- Data records
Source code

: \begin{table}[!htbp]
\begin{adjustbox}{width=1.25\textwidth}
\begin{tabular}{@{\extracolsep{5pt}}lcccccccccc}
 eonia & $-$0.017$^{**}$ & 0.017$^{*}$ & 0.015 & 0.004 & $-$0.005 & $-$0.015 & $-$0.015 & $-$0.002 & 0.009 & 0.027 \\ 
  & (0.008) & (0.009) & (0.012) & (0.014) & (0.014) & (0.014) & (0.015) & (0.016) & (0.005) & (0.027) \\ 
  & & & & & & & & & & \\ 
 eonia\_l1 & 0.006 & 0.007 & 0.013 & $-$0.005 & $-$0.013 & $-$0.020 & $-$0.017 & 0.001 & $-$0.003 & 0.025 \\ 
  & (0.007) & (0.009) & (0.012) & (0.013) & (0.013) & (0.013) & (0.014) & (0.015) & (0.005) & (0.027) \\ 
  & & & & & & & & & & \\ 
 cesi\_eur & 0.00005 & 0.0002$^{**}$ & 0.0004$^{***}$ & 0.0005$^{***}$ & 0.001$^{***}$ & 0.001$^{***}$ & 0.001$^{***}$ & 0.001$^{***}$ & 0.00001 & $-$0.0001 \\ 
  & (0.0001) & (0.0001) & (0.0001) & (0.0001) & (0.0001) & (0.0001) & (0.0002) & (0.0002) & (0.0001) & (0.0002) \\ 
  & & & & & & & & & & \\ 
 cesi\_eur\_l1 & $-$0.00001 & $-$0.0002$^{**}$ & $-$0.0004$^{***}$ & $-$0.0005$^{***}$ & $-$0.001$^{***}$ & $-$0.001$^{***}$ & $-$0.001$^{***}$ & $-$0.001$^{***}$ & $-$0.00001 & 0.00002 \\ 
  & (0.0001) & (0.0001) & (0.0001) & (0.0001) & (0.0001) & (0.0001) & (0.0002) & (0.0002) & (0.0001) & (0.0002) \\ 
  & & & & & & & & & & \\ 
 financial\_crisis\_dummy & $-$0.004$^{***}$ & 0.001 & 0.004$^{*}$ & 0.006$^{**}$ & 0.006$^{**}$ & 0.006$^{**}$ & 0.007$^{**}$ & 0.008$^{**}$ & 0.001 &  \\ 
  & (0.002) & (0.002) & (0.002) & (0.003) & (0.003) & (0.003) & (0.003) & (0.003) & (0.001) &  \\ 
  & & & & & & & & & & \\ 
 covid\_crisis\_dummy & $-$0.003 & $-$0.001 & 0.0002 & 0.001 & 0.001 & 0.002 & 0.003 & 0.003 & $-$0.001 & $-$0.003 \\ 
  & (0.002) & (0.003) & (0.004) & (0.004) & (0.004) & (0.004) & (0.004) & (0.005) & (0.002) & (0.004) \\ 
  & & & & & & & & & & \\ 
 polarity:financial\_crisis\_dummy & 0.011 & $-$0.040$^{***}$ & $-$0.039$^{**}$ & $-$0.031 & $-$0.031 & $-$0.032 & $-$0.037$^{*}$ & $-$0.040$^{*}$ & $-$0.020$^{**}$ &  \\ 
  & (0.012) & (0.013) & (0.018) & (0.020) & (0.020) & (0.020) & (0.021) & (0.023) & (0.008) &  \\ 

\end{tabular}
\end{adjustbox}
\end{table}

- Task prompt
Provide all the records again, word for word.

- Completed task
Source code

: \begin{table}[!htbp]
\begin{adjustbox}{width=1.25\textwidth}
\begin{tabular}{@{\extracolsep{5pt}}lcccccccccc}
 eonia & $-$0.017$^{**}$ & 0.017$^{*}$ & 0.015 & 0.004 & $-$0.005 & $-$0.015 & $-$0.015 & $-$0.002 & 0.009 & 0.027 \\ 
  & (0.008) & (0.009) & (0.012) & (0.014) & (0.014) & (0.014) & (0.015) & (0.016) & (0.005) & (0.027) \\ 
  & & & & & & & & & & \\ 
 eonia\_l1 & 0.006 & 0.007 & 0.013 & $-$0.005 & $-$0.013 & $-$0.020 & $-$0.017 & 0.001 & $-$0.003 & 0.025 \\ 
  & (0.007) & (0.009) & (0.012) & (0.013) & (0.013) & (0.013) & (0.014) & (0.015) & (0.005) & (0.027) \\ 
  & & & & & & & & & & \\ 
 cesi\_eur & 0.00005 & 0.0002$^{**}$ & 0.0004$^{***}$ & 0.0005$^{***}$ & 0.001$^{***}$ & 0.001$^{***}$ & 0.001$^{***}$ & 0.001$^{***}$ & 0.00001 & $-$0.0001 \\ 
  & (0.0001) & (0.0001) & (0.0001) & (0.0001) & (0.0001) & (0.0001) & (0.0002) & (0.0002) & (0.0001) & (0.0002) \\ 
  & & & & & & & & & & \\ 
 cesi\_eur\_l1 & $-$0.00001 & $-$0.0002$^{**}$ & $-$0.0004$^{***}$ & $-$0.0005$^{***}$ & $-$0.001$^{***}$ & $-$0.001$^{***}$ & $-$0.001$^{***}$ & $-$0.001$^{***}$ & $-$0.00001 & 0.00002 \\ 
  & (0.0001) & (0.0001) & (0.0001) & (0.0001) & (0.0001) & (0.0001) & (0.0002) & (0.0002) & (0.0001) & (0.0002) \\ 
  & & & & & & & & & & \\ 
 financial\_crisis\_dummy & $-$0.004$^{***}$ & 0.001 & 0.004$^{*}$ & 0.006$^{**}$ & 0.006$^{**}$ & 0.006$^{**}$ & 0.007$^{**}$ & 0.008$^{**}$ & 0.001 &  \\ 
  & (0.002) & (0.002) & (0.002) & (0.003) & (0.003) & (0.003) & (0.003) & (0.003) & (0.001) &  \\ 
  & & & & & & & & & & \\ 
 covid\_crisis\_dummy & $-$0.003 & $-$0.001 & 0.0002 & 0.001 & 0.001 & 0.002 & 0.003 & 0.003 & $-$0.001 & $-$0.003 \\ 
  & (0.002) & (0.003) & (0.004) & (0.004) & (0.004) & (0.004) & (0.004) & (0.005) & (0.002) & (0.004) \\ 
  & & & & & & & & & & \\ 
 polarity:financial\_crisis\_dummy & 0.011 & $-$0.040$^{***}$ & $-$0.039$^{**}$ & $-$0.031 & $-$0.031 & $-$0.032 & $-$0.037$^{*}$ & $-$0.040$^{*}$ & $-$0.020$^{**}$ &  \\ 
  & (0.012) & (0.013) & (0.018) & (0.020) & (0.020) & (0.020) & (0.021) & (0.023) & (0.008) &  \\ 

\end{tabular}
\end{adjustbox}
\end{table}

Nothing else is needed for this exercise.